What you have to do: From the records below, transcribe only the lines running from the one with "- [Catalogue of" through the one with "### 1. Witah Georjane". Keep both of those end lines.
====================
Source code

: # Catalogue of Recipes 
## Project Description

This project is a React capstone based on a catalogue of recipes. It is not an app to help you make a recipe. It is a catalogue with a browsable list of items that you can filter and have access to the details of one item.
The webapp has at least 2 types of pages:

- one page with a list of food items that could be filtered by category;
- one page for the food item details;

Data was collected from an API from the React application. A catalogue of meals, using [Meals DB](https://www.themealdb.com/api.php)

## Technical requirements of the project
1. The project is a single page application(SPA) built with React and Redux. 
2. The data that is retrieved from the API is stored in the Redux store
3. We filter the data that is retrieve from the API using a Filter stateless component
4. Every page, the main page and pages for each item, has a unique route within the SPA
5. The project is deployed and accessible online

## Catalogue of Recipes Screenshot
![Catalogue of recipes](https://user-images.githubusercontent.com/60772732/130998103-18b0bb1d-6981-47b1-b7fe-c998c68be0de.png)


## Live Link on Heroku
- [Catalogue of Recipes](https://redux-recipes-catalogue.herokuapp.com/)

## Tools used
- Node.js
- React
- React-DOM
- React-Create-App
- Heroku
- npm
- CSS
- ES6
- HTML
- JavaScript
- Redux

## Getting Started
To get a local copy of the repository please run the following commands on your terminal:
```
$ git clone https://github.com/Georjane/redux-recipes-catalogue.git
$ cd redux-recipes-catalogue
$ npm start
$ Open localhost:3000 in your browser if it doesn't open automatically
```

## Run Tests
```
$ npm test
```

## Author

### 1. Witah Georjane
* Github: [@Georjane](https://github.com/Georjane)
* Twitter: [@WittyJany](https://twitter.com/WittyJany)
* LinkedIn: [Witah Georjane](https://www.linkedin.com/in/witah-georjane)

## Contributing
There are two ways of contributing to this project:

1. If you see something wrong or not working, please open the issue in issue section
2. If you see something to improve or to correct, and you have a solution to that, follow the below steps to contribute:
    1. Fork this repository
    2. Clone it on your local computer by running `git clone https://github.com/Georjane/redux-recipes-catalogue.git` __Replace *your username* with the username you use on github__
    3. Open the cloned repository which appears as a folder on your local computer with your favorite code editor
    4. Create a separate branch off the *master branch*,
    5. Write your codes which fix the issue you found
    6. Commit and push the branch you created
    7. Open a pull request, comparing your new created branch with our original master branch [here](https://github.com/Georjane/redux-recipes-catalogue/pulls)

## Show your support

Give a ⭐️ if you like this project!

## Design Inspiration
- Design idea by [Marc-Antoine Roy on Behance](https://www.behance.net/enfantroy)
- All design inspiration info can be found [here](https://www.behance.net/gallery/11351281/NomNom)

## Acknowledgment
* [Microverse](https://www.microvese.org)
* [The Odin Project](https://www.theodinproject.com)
====================
Problem solution:
- [Catalogue of Recipes](https://redux-recipes-catalogue.herokuapp.com/)

## Tools used
- Node.js
- React
- React-DOM
- React-Create-App
- Heroku
- npm
- CSS
- ES6
- HTML
- JavaScript
- Redux

## Getting Started
To get a local copy of the repository please run the following commands on your terminal:
```
$ git clone https://github.com/Georjane/redux-recipes-catalogue.git
$ cd redux-recipes-catalogue
$ npm start
$ Open localhost:3000 in your browser if it doesn't open automatically
```

## Run Tests
```
$ npm test
```

## Author

### 1. Witah Georjane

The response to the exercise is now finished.